I have to be honest: I miss laughing. My best friends in the States would leave me with a hurting belly and sore cheeks after eating dinner together or playing frisbee in the parking lot on nearly a daily basis. I laughed with my parents over the stupid TV shows we would watch. I laughed with my brother as we wrestled over our favorite blankets on the couch. We laughed all day, every day.
If any of you know me well, you know that I love deep conversation, I thrive off of it, but I also thrive off of witty humor and pure hilarity. I love making witty and sarcastic comments. I love to laugh at my own jokes. I love being tickled. I love when you get to that point when you are laughing so hard you can't breathe.

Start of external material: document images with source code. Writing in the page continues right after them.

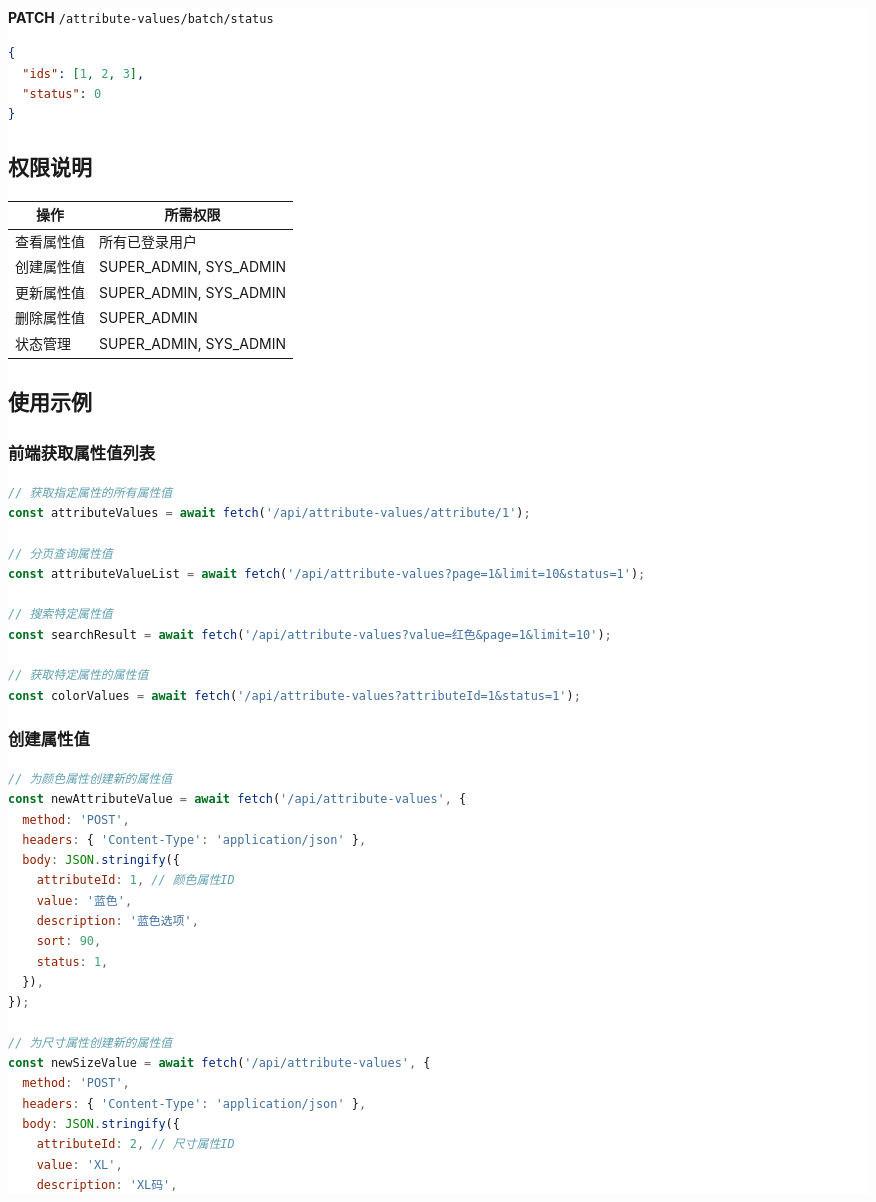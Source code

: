 **PATCH** `/attribute-values/batch/status`

```json
{
  "ids": [1, 2, 3],
  "status": 0
}
```

## 权限说明

| 操作       | 所需权限               |
| ---------- | ---------------------- |
| 查看属性值 | 所有已登录用户         |
| 创建属性值 | SUPER_ADMIN, SYS_ADMIN |
| 更新属性值 | SUPER_ADMIN, SYS_ADMIN |
| 删除属性值 | SUPER_ADMIN            |
| 状态管理   | SUPER_ADMIN, SYS_ADMIN |

## 使用示例

### 前端获取属性值列表

```javascript
// 获取指定属性的所有属性值
const attributeValues = await fetch('/api/attribute-values/attribute/1');

// 分页查询属性值
const attributeValueList = await fetch('/api/attribute-values?page=1&limit=10&status=1');

// 搜索特定属性值
const searchResult = await fetch('/api/attribute-values?value=红色&page=1&limit=10');

// 获取特定属性的属性值
const colorValues = await fetch('/api/attribute-values?attributeId=1&status=1');
```

### 创建属性值

```javascript
// 为颜色属性创建新的属性值
const newAttributeValue = await fetch('/api/attribute-values', {
  method: 'POST',
  headers: { 'Content-Type': 'application/json' },
  body: JSON.stringify({
    attributeId: 1, // 颜色属性ID
    value: '蓝色',
    description: '蓝色选项',
    sort: 90,
    status: 1,
  }),
});

// 为尺寸属性创建新的属性值
const newSizeValue = await fetch('/api/attribute-values', {
  method: 'POST',
  headers: { 'Content-Type': 'application/json' },
  body: JSON.stringify({
    attributeId: 2, // 尺寸属性ID
    value: 'XL',
    description: 'XL码',
```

I love that awkward silent moment after a joke and before everyone explodes into laughter. I love having to bend over to hold my stomach because I'm laughing so hard I can't stand up straight. I love it. All of it.
It's hard to laugh when you have no clue what is happening around you. It's hard to make jokes when you can't speak a language. I don't understand jokes. I don't understand why people laugh. So instead of having deep and heartfelt conversations and laughing so hard I can't stand up, I've found myself in constant silence. Listening. Learning. Growing closer to the Lord.
In the silence that is my life, I've found a refuge in the One who made me with this overwhelming desire to laugh. He understands, and lets me laugh at myself. He brings a joy to my life that I wouldn't have known otherwise. I've found myself talking to God as I drive home from work, walk around Antigua, and clean my little room. I make jokes to myself at the dinner table and I laugh at myself and He laughs with me. The other day some guys whistled at me as I walked down the street and I said, "Can you believe that, God? Why do they do that?" And He laughed at me. He laughed with me.
Though I miss having friends, I love have having God. I miss laughing, but I love rejoicing. I cry because I miss things, and He laughs because he has a plan.
It's wonderful to serve such and incredible loving Father, a father who knows your every thought, your every desire, your every heartache.
Last night I told my mom that I had too good of friends in the States, that I should have never made friends so I would never know that right now I am lonely. And at that, she laughed. And I laughed knowing just how stupid I really am.  The Lord gave me those friends, and gave me this time of silence so I will know what it's like to depend on Him, to make Jesus my best friend, to laugh with Him, to cry with Him, to walk down the street leaning on Him.
It's not easy, this life of silence and solitude, but it's good. It's good for me to know what it's like to let Jesus hold me and talk to me and whisper His secrets in my ear. It's good for me to have to rely on the Lord for comfort. I have no other choice but to run to him in the good times and the bad. After a day of joy, I run to Him. After a day of sorrow, I run to Him. And he holds me all the same, and reminds me that He is my comfort, my healer, my friend.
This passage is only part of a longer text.